Title: Li-Fi Technology in Wireless Communication
Author: Revathi Ganesan, 3rd Year, BE, ECE Department
College: Madras Institute of Technology, Anna University, Chrompet
Li-Fi or Light Fidelity refers to 5G Visible Light Communication systems using light-emitting diodes as a medium to high-speed communication in a similar manner as Wi-Fi. In the days where internet has become a major demand, people are in a search for Wi-Fi hotspots. Li-Fi or New Life of data communication is a better alternative to Wi-Fi in wireless communication. This paper proposes a survey on Li-Fi Technology. The Li-fi technology was invented by Professor Harald Hass of University of Edinburgh. Li-Fi has more capacity in terms of bandwidth in visible region therefore it does not poke its nose in other communications which uses radio frequency range, without taking its frequency bands. Li-Fi has thousand times greater speed than Wi-Fi and provides security as the visible light is unable to penetrate through the walls, which propose a new era of wireless communication. The concept of Li-Fi is data communication on fast flickering of light which is not detected by human eye but it is focused on photo detector which converts the on-off state into binary digital data. It has gained a huge popularity in two years of its invention. Such technology has brought not only greener but safer and cheaper future of communication.
KEYWORDS: LED (Light Emitting Diode),Wi-Fi (Wireless Fidelity),Li-Fi (Light Fidelity),VLC (Visible Light Communication),RF (Radio Frequency).
The concept of Li-fi is currently attracting a great deal of interest, not least because it offers a genuine and very efficient alternative to RF.As a growing number of people and their recent device access wireless internet, the airwaves are becoming increasingly clogged and unavailability of free bandwidths to every device, making it more and more difficult to get a reliable, high speed signal. The opportunity to exploit a completely different part of the electromagnetic spectrum is very appealing. Li-Fi has other advantages over Wi-Fi, such as safe to use at nuclear power plants, thermal power stations where Wi-Fi cannot be used. In such stations RF waves can be harmful and can cause accident, to communicate in such regions only visible light spectrum can be safe. Apart from adverse regions Li-fi can also be used in all places where Wi-Fi can be used. Li-fi is present wherever there is availability of light, in turn eradicating the necessity of having hot-spots only at selected places. There are four criterions to judge on the working of Li-Fi and Wi-Fi that is, capacity, efficiency, availability and security. Both Li-fi and Wi-Fi uses electromagnetic spectrum for data transmission, but whereas Wi-Fi utilizes radio waves, Li-Fi uses visible light communication in the range of 100Mbps. The present paper deals with the VLC which provide a wide and fast data rate like 500Mbps. In this paper, the comparison is made between Wi-Fi and Li-Fi technology. This paper also discusses the working, implementation and improvements in Li-fi technology.

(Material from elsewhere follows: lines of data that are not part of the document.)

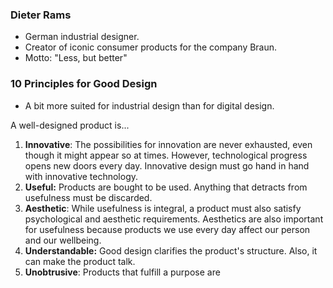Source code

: ### Dieter Rams
- German industrial designer.
- Creator of iconic consumer products for the company Braun.
- Motto: "Less, but better"

### 10 Principles for Good Design

- A bit more suited for industrial design than for digital design.

A well-designed product is...
1. **Innovative**: The possibilities for innovation are never exhausted, even though it might appear so at times. However, technological progress opens new doors every day. Innovative design must go hand in hand with innovative technology.
2. **Useful:** Products are bought to be used. Anything that detracts from usefulness must be discarded.
3. **Aesthetic**: While usefulness is integral, a product must also satisfy psychological and aesthetic requirements. Aesthetics are also important for usefulness because products we use every day affect our person and our wellbeing. 
4. **Understandable:** Good design clarifies the product's structure. Also, it can make the product talk.
5. **Unobtrusive**: Products that fulfill a purpose are 
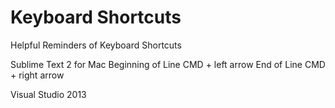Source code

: # Keyboard Shortcuts
Helpful Reminders of Keyboard Shortcuts

Sublime Text 2 for Mac
Beginning of Line     CMD + left arrow
End of Line           CMD + right arrow

Visual Studio 2013

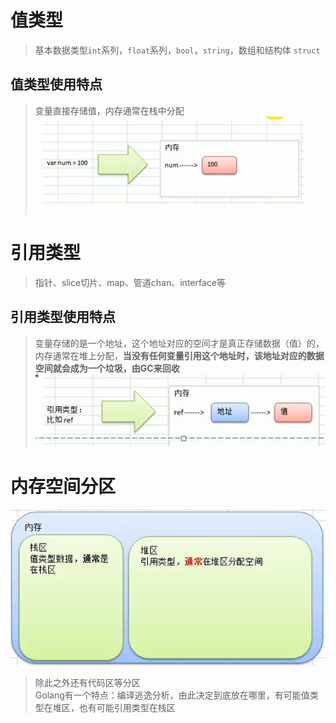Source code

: # 值类型

> 基本数据类型`int`系列，`float`系列，`bool`，`string`，数组和结构体 `struct`  

## 值类型使用特点

> 变量直接存储值，内存通常在栈中分配
> ![值类型的分配](./picture/值类型的分配.png)  

# 引用类型

> 指针、slice切片、map、管道chan、interface等  

## 引用类型使用特点

> 变量存储的是一个地址，这个地址对应的空间才是真正存储数据（值）的，内存通常在堆上分配，**当没有任何变量引用这个地址时，该地址对应的数据空间就会成为一个垃圾，由GC来回收**
> ![引用类型的分配](./picture/引用类型的分配.png)  

# 内存空间分区

![内存分区](./picture/内存分区.png)  

> 除此之外还有代码区等分区  
> Golang有一个特点：编译逃逸分析，由此决定到底放在哪里，有可能值类型在堆区，也有可能引用类型在栈区  
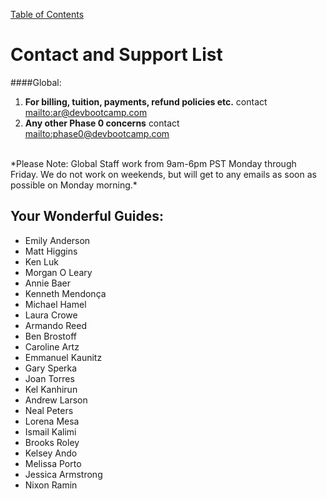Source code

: [Table of Contents](README.md)

# Contact and Support List

####Global:
1. **For billing, tuition, payments, refund policies etc.** contact <mailto:ar@devbootcamp.com>
2. **Any other Phase 0 concerns** contact <mailto:phase0@devbootcamp.com><br>
<br>
*Please Note: Global Staff work from 9am-6pm PST Monday through Friday. We do not work on weekends, but will get to any emails as soon as possible on Monday morning.*

## Your Wonderful Guides:

- Emily Anderson
- Matt Higgins
- Ken Luk
- Morgan O Leary
- Annie Baer
- Kenneth Mendonça
- Michael Hamel
- Laura Crowe
- Armando Reed
- Ben Brostoff
- Caroline Artz
- Emmanuel Kaunitz
- Gary Sperka
- Joan Torres
- Kel Kanhirun
- Andrew Larson
- Neal Peters
- Lorena Mesa
- Ismail Kalimi
- Brooks Roley
- Kelsey Ando
- Melissa Porto
- Jessica Armstrong
- Nixon Ramin
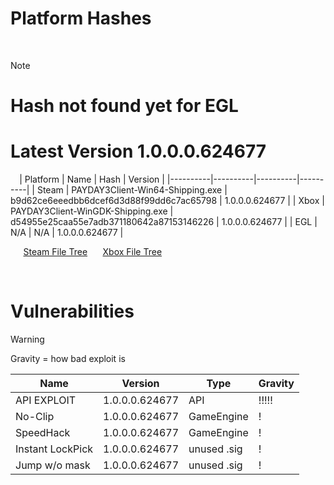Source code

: # Platform Hashes
  ⠀
> [!note]
> # Hash not found yet for EGL
> # Latest Version 1.0.0.0.624677
  ⠀
| Platform | Name | Hash | Version |
|----------|----------|----------|----------|
| Steam | PAYDAY3Client-Win64-Shipping.exe | b9d62ce6eeedbb6dcef6d3d88f99dd6c7ac65798 | 1.0.0.0.624677 |
| Xbox | PAYDAY3Client-WinGDK-Shipping.exe | d54955e25caa55e7adb371180642a87153146226 | 1.0.0.0.624677 |
| EGL | N/A | N/A | 1.0.0.0.624677 |

⠀⠀[Steam File Tree](https://github.com/lmaogoodcodenotreally/pd3_hashes/blob/main/steam_tree.txt)
⠀⠀[Xbox File Tree](https://github.com/lmaogoodcodenotreally/pd3_hashes/blob/main/xbox_tree.txt)

⠀
⠀

# Vulnerabilities



> [!warning]
> Gravity = how bad exploit is



| Name | Version | Type | Gravity | 
|----------|----------|----------|----------|
| API EXPLOIT | 1.0.0.0.624677 | API | !!!!! |
| No-Clip | 1.0.0.0.624677 | GameEngine | ! |
| SpeedHack | 1.0.0.0.624677 | GameEngine | ! |
| Instant LockPick | 1.0.0.0.624677 | unused .sig | ! |
| Jump w/o mask | 1.0.0.0.624677 | unused .sig | ! |




⠀

⠀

This paper is organized as follows. Section 2 discusses the introduction to Li-fi and Wi-fi. In section 3, the history and future scope of Li-Fi technology has been discussed. Section 4 discusses LI-Fi communication with other devices. Working of LI-Fi technology is discussed in section 5. In section 6, physical layer, modulation formats and frequency spectrum that is related with Li-Fi communication has been discussed. Section 7 deals with the Li-Fi system which was designed by Chinese professor Chi Nan. In Section 8, comparison is made between the Li-Fi, Wi-Fi and bluetooth technology. Finally, section 9 presents conclusion.

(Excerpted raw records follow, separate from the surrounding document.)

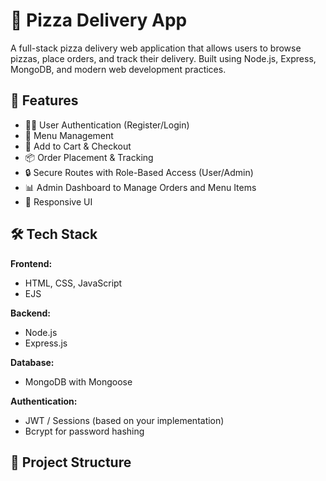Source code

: # 🍕 Pizza Delivery App

A full-stack pizza delivery web application that allows users to browse pizzas, place orders, and track their delivery. Built using Node.js, Express, MongoDB, and modern web development practices.

## 🚀 Features

- 🧑‍💼 User Authentication (Register/Login)
- 🍕 Menu Management
- 🛒 Add to Cart & Checkout
- 📦 Order Placement & Tracking
- 🔒 Secure Routes with Role-Based Access (User/Admin)
- 📊 Admin Dashboard to Manage Orders and Menu Items
- 📱 Responsive UI

## 🛠️ Tech Stack

**Frontend:**
- HTML, CSS, JavaScript 
- EJS 

**Backend:**
- Node.js
- Express.js

**Database:**
- MongoDB with Mongoose

**Authentication:**
- JWT / Sessions (based on your implementation)
- Bcrypt for password hashing

## 📁 Project Structure

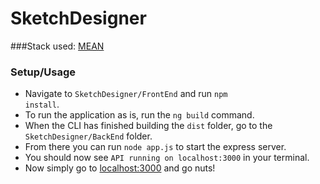 # SketchDesigner

###Stack used: [MEAN](http://mean.io)

### Setup/Usage
- Navigate to <code>SketchDesigner/FrontEnd</code> and run <code>npm install</code>.  
- To run the application as is, run the <code>ng build</code> command.
- When the CLI has finished building the <code>dist</code> folder, go to the <code>SketchDesigner/BackEnd</code> folder.  
- From there you can run <code>node app.js</code> to start the express server.
- You should now see <code>API running on localhost:3000</code> in your terminal.
- Now simply go to [localhost:3000](http://localhost:3000) and go nuts!
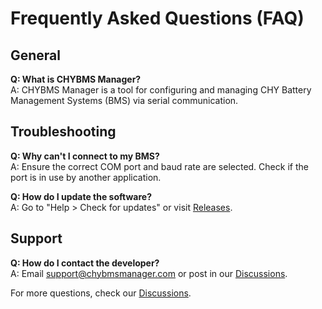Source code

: # Frequently Asked Questions (FAQ)

  ## General
  **Q: What is CHYBMS Manager?**  
  A: CHYBMS Manager is a tool for configuring and managing CHY Battery Management Systems (BMS) via serial communication.

  ## Troubleshooting
  **Q: Why can't I connect to my BMS?**  
  A: Ensure the correct COM port and baud rate are selected. Check if the port is in use by another application.

  **Q: How do I update the software?**  
  A: Go to "Help > Check for updates" or visit [Releases](https://github.com/pakfones/BMS_MANAGER/releases).

  ## Support
  **Q: How do I contact the developer?**  
  A: Email support@chybmsmanager.com or post in our [Discussions](https://github.com/pakfones/bms-manager-docs/discussions).

  For more questions, check our [Discussions](https://github.com/pakfones/bms-manager-docs/discussions).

3) HISTORY AND FUTURE OF LI-FI
The technology underpinning Li-Fi was pioneered by German Physicist Harald Hass, currently based at University of Edinburgh in UK. Haas coined the term Li-Fi(Light Fidelity) in 2011 in the context of a talk presenting the new technology at the TED (Technology Entertainment and Design) Global conference. The word quickly entered common parlance as an instantly recognizable alternative to Wi-Fi. Both terms are examples of abbreviations linguists sometimes describe as clipped forms( i.e. Wi-Fi=wireless fidelity, Li-Fi= light fidelity).Haas’s research project, originally known as D-light(short for Data Light), is now set to launch a prototype Li-Fi application under the name of newly-formed company VLC(Visible Light Communication) Ltd., which was setup to commercialize the technology.

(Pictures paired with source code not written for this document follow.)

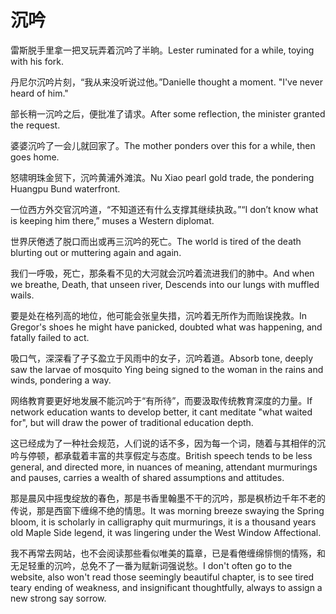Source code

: # 沉吟

<p><span class="chinese">雷斯脱手里拿一把叉玩弄着沉吟了半晌。</span><span class="english">Lester ruminated for a while, toying with his fork.</span></p>

<p><span class="chinese">丹尼尔沉吟片刻，“我从来没听说过他。”</span><span class="english">Danielle thought a moment. "I've never heard of him."</span></p>

<p><span class="chinese">部长稍一沉吟之后，便批准了请求。</span><span class="english">After some reflection, the minister granted the request.</span></p>

<p><span class="chinese">婆婆沉吟了一会儿就回家了。</span><span class="english">The mother ponders over this for a while, then goes home.</span></p>

<p><span class="chinese">怒啸明珠金贸下，沉吟黄浦外滩滨。</span><span class="english">Nu Xiao pearl gold trade, the pondering Huangpu Bund waterfront.</span></p>

<p><span class="chinese">一位西方外交官沉吟道，“不知道还有什么支撑其继续执政。”</span><span class="english">“I don’t know what is keeping him there,” muses a Western diplomat.</span></p>

<p><span class="chinese">世界厌倦透了脱口而出或再三沉吟的死亡。</span><span class="english">The world is tired of the death blurting out or muttering again and again.</span></p>

<p><span class="chinese">我们一呼吸，死亡，那条看不见的大河就会沉吟着流进我们的肺中。</span><span class="english">And when we breathe, Death, that unseen river, Descends into our lungs with muffled wails.</span></p>

<p><span class="chinese">要是处在格列高的地位，他可能会张皇失措，沉吟着无所作为而贻误挽救。</span><span class="english">In Gregor's shoes he might have panicked, doubted what was happening, and fatally failed to act.</span></p>

<p><span class="chinese">吸口气，深深看了孑孓盈立于风雨中的女子，沉吟着道。</span><span class="english">Absorb tone, deeply saw the larvae of mosquito Ying being signed to the woman in the rains and winds, pondering a way.</span></p>

<p><span class="chinese">网络教育要更好地发展不能沉吟于“有所待”，而要汲取传统教育深度的力量。</span><span class="english">If network education wants to develop better, it cant meditate "what waited for", but will draw the power of traditional education depth.</span></p>

<p><span class="chinese">这已经成为了一种社会规范，人们说的话不多，因为每一个词，随着与其相伴的沉吟与停顿，都承载着丰富的共享假定与态度。</span><span class="english">British speech tends to be less general, and directed more, in nuances of meaning, attendant murmurings and pauses, carries a wealth of shared assumptions and attitudes.</span></p>

<p><span class="chinese">那是晨风中摇曳绽放的春色，那是书香里翰墨不干的沉吟，那是枫桥边千年不老的传说，那是西窗下缠绵不绝的情思。</span><span class="english">It was morning breeze swaying the Spring bloom, it is scholarly in calligraphy quit murmurings, it is a thousand years old Maple Side legend, it was lingering under the West Window Affectional.</span></p>

<p><span class="chinese">我不再常去网站，也不会阅读那些看似唯美的篇章，已是看倦缠绵悱恻的情殇，和无足轻重的沉吟，总免不了一番为赋新词强说愁。</span><span class="english">I don't often go to the website, also won't read those seemingly beautiful chapter, is to see tired teary ending of weakness, and insignificant thoughtfully, always to assign a new strong say sorrow.</span></p>

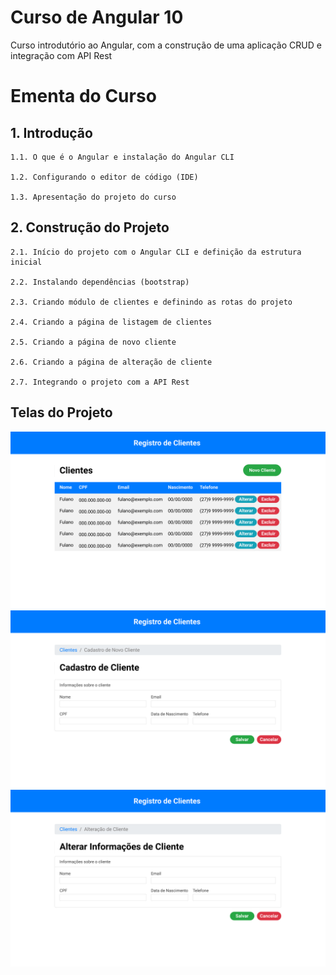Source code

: # Curso de Angular 10

Curso introdutório ao Angular, com a construção de uma aplicação CRUD e integração com API Rest

# Ementa do Curso

## 1. Introdução

    1.1. O que é o Angular e instalação do Angular CLI
    
    1.2. Configurando o editor de código (IDE)
    
    1.3. Apresentação do projeto do curso

## 2. Construção do Projeto

    2.1. Início do projeto com o Angular CLI e definição da estrutura inicial
    
    2.2. Instalando dependências (bootstrap)
    
    2.3. Criando módulo de clientes e definindo as rotas do projeto
    
    2.4. Criando a página de listagem de clientes
    
    2.5. Criando a página de novo cliente
    
    2.6. Criando a página de alteração de cliente
    
    2.7. Integrando o projeto com a API Rest

## Telas do Projeto

![Listagem de Clientes](UI/Listagem-de-clientes.png)
![Cadastro de Cliente](UI/Cadastro-de-cliente.png)
![Alteração de Cliente](UI/Alteracao-de-cliente.png)
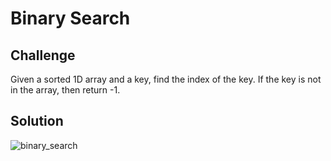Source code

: # Binary Search

## Challenge
Given a sorted 1D array and a key, find the index of the key.  If the key is not in the array, then return -1.


## Solution
![binary_search](https://github.com/jcqnly/data-structures-and-algorithms/blob/master/assets/binarySearch.png)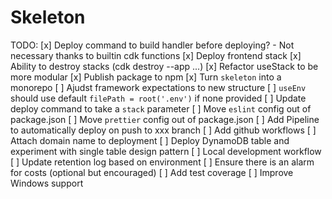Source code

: # Skeleton

TODO:
[x] Deploy command to build handler before deploying? - Not necessary thanks to builtin cdk functions
[x] Deploy frontend stack
[x] Ability to destroy stacks (cdk destroy --app ...)
[x] Refactor useStack to be more modular
[x] Publish package to npm
[x] Turn `skeleton` into a monorepo
[ ] Ajudst framework expectations to new structure
[ ] `useEnv` should use default `filePath = root('.env')` if none provided
[ ] Update deploy command to take a `stack` parameter
[ ] Move `eslint` config out of package.json
[ ] Move `prettier` config out of package.json
[ ] Add Pipeline to automatically deploy on push to xxx branch
[ ] Add github workflows
[ ] Attach domain name to deployment
[ ] Deploy DynamoDB table and experiment with single table design pattern
[ ] Local development workflow
[ ] Update retention log based on environment
[ ] Ensure there is an alarm for costs (optional but encouraged)
[ ] Add test coverage
[ ] Improve Windows support
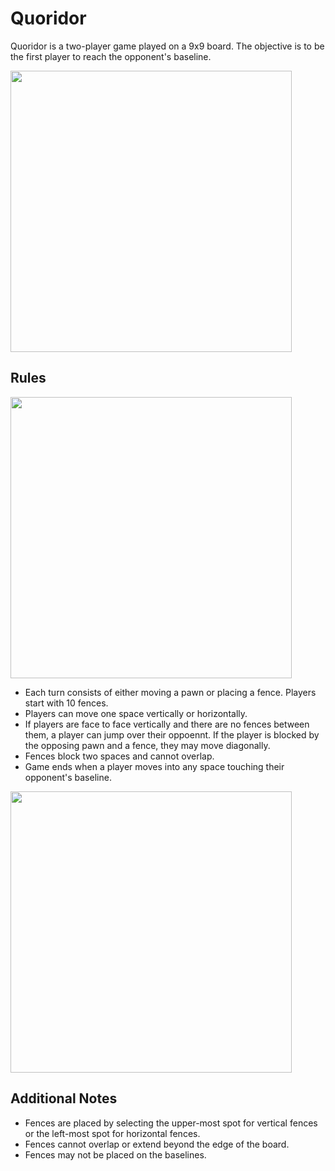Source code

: # Quoridor

Quoridor is a two-player game played on a 9x9 board. The objective is to be the first player to reach the opponent's baseline.

<img src="https://i.imgur.com/mHlGNnd.png" width=450>

## Rules

<img src="https://i.imgur.com/J6d7CeU.gif" width=450>

- Each turn consists of either moving a pawn or placing a fence. Players start with 10 fences.
- Players can move one space vertically or horizontally.
- If players are face to face vertically and there are no fences between them, a player can jump over their oppoennt. If the player is blocked by the opposing pawn and a fence, they may move diagonally.
- Fences block two spaces and cannot overlap.
- Game ends when a player moves into any space touching their opponent's baseline.

<img src="https://i.imgur.com/QMnLEA5.gif" width=450>

## Additional Notes

- Fences are placed by selecting the upper-most spot for vertical fences or the left-most spot for horizontal fences.
- Fences cannot overlap or extend beyond the edge of the board.
- Fences may not be placed on the baselines.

The Li-Fi technology can be used for various purposes, it matters the data transmission through LEDs thus all the screens which illuminate light can be served as a platform for data communication. The screen of the mobile phone, television, bulbs can act as a source of light. On the other hand, the receiving platform, the photo detector can be replaced by a camera in mobile phone for scanning and retrieving data. Its other applications are Li-fi for desktops, smartcard Li-fi, Li-fi for schools, hospitals, Li-fi in cities, smart guides, museums, hotels, fairgrounds, events indoor and LBS(Location-based Services), access control and identification crisis, malls, airport and dangerous environments like thermal power plants.
4) OUTLOOK OF LI-FI
In figure 1.1 shows how the Li-Fi cloud will get communicated with others devices. Li-fi using visible light instead of gigahertz radiowaves.Currently there are 1.4 billion base stations which consume more energy and its efficiency is less than 5 percent and we have a total of approximately 5 million mobile phones which transfer more than 600 terabytes of data every month which showcase the fact that wireless has become utility. Li-Fi is free of complex network of wires and box which is installed in the case of Wi-Fi. This is a digital system that translates the classic binary language of zeros and ones in light pulses off or on, respectively, through tiny LED bulbs on and off a million of times per second. The pioneers of data transmission through blinking of LEDs can create wireless internet access with data transmission speeds of close to 10Gbit/s, theoretically, allowing a high-definition film to be downloaded in 30 seconds which is 250 times faster than superfast broadband. These benefits come at a fivefold transits currently offering fiber optic lines, to benefit from this technology requires a luminous router (which can adhere cheaply and easily into any conventional electric bulb) which is capable of emitting the binary signal.
5) HOW THE BASIC LIGHT IS CONVERTED INTO ELECTRICITY
Vacuum equations, electromagnetic waves and speed of light
Figure 1.2 is a 3D diagram shows a plane linearly polarized wave propagating from left to right with the same wave equations from left to right
Where E = E0 sin(−ωt + k ⋅ r) and B = B0 sin(−ωt + k ⋅ r)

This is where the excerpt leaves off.